### GIVEN RECORDS:
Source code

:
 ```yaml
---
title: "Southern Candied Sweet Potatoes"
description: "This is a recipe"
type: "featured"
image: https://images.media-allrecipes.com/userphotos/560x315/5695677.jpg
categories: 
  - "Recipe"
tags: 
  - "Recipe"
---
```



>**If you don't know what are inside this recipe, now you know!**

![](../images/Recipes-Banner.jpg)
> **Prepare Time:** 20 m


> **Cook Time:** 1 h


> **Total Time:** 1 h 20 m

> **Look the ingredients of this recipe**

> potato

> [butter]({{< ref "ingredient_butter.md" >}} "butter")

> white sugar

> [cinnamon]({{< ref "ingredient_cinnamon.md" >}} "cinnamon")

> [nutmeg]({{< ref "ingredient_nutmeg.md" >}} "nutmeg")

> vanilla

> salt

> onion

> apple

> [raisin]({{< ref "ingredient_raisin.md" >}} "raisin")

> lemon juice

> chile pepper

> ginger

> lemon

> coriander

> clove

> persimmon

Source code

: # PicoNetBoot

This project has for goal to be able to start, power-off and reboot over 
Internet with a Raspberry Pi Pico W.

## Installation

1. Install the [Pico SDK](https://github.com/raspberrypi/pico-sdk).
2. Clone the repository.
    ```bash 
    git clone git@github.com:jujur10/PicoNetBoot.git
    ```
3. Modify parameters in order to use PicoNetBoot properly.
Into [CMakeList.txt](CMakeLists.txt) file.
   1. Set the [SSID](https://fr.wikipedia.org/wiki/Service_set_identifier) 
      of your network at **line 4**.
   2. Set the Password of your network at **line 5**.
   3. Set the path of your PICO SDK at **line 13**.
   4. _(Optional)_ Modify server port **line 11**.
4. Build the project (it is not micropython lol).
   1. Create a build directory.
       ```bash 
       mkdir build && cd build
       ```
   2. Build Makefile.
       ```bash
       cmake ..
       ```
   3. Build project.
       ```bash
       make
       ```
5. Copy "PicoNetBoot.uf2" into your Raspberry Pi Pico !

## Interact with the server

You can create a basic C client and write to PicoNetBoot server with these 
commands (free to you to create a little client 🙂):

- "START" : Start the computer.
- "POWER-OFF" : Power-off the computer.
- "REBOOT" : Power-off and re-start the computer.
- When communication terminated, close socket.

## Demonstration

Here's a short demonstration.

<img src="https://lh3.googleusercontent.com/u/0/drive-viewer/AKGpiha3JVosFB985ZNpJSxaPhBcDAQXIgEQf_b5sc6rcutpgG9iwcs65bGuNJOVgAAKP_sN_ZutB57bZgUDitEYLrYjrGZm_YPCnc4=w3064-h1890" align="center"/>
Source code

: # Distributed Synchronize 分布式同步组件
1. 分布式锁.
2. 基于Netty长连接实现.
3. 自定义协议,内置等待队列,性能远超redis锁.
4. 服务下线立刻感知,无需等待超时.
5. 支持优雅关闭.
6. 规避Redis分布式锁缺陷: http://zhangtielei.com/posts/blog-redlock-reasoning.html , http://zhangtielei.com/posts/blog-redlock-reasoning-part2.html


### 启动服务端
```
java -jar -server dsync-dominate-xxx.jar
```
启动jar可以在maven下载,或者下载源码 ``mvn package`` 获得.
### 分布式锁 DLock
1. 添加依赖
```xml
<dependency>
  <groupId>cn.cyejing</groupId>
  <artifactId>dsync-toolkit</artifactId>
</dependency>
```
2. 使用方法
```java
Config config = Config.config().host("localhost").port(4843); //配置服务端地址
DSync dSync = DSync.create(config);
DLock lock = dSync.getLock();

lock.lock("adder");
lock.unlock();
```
--
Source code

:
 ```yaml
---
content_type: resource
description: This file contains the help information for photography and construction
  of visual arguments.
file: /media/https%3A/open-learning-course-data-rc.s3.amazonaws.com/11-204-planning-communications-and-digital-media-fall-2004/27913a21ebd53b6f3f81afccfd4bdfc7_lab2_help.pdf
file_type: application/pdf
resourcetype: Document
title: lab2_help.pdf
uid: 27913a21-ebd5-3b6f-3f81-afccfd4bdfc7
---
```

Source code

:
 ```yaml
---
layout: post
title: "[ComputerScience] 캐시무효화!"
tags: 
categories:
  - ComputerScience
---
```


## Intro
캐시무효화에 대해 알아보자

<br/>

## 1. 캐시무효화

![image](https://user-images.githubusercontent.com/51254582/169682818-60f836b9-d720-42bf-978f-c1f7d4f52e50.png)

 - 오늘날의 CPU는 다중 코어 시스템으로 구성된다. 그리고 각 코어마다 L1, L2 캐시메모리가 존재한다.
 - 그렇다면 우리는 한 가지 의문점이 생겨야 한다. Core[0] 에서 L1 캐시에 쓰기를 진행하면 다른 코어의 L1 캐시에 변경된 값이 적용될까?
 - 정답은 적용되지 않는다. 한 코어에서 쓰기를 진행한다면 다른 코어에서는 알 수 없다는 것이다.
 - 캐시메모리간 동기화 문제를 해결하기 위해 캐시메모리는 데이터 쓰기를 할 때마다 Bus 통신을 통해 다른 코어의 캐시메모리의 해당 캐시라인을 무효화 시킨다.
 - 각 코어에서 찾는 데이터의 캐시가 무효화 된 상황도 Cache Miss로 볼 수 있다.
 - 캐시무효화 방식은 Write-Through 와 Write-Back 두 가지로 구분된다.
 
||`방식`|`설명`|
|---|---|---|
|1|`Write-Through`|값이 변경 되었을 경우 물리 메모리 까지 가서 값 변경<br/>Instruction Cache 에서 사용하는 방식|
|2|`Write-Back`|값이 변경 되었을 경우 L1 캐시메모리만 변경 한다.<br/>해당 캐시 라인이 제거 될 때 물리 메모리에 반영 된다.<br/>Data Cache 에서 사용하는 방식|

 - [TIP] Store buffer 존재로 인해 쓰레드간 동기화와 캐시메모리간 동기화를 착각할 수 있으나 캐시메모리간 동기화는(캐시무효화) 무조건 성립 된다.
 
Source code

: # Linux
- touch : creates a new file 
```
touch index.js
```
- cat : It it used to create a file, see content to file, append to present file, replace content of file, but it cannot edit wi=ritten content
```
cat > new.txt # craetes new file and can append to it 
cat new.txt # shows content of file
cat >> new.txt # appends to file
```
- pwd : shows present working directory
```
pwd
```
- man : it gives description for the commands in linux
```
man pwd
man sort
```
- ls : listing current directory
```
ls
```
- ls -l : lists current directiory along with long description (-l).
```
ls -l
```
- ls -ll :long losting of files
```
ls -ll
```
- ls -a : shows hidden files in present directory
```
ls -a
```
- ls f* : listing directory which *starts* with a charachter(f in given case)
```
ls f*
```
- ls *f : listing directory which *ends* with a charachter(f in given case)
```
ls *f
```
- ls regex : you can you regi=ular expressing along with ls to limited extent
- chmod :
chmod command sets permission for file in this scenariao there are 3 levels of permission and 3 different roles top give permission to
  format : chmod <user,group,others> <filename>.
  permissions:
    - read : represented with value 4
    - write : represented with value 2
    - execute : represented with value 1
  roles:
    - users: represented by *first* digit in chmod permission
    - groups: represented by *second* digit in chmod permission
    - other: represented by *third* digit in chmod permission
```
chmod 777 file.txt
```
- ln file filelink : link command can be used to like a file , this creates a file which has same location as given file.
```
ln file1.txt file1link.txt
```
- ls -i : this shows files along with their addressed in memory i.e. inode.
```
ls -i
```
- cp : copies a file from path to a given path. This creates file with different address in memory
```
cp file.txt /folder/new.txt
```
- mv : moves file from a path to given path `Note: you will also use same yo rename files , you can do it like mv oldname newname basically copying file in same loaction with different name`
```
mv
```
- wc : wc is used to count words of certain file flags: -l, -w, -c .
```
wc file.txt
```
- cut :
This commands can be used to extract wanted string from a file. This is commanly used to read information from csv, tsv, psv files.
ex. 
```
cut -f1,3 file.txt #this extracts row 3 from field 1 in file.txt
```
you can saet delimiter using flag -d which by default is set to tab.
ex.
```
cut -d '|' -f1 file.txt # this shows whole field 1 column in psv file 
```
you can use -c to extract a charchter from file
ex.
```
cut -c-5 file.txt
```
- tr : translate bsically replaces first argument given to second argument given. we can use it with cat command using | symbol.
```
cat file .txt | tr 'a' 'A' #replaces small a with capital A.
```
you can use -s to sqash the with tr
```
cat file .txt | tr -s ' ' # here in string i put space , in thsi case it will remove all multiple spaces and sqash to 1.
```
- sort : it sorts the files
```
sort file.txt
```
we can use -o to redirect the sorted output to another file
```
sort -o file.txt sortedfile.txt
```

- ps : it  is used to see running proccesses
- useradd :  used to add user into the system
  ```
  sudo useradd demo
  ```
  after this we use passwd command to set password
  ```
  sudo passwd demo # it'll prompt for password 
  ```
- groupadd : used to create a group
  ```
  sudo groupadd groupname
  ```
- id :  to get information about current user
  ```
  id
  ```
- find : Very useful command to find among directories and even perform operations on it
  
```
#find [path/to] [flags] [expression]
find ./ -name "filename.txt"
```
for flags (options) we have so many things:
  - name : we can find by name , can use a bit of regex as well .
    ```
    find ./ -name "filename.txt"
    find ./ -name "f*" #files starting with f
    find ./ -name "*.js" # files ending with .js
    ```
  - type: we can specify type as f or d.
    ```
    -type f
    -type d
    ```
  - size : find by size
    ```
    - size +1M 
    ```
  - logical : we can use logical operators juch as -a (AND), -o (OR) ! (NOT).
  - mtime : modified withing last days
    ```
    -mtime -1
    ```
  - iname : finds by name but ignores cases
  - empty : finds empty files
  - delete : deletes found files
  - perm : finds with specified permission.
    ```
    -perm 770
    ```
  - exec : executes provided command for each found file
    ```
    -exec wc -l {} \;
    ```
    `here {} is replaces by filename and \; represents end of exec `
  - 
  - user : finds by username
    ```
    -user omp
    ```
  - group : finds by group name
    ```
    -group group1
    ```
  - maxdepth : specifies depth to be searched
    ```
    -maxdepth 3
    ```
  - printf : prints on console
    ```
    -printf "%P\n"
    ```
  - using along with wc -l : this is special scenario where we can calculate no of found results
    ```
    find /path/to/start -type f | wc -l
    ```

### THE TASK:
Copy every line that includes the string "like" from the material above.

### SOLUTION TO THIS TASK:
- ln file filelink : link command can be used to like a file , this creates a file which has same location as given file.
- mv : moves file from a path to given path `Note: you will also use same yo rename files , you can do it like mv oldname newname basically copying file in same loaction with different name`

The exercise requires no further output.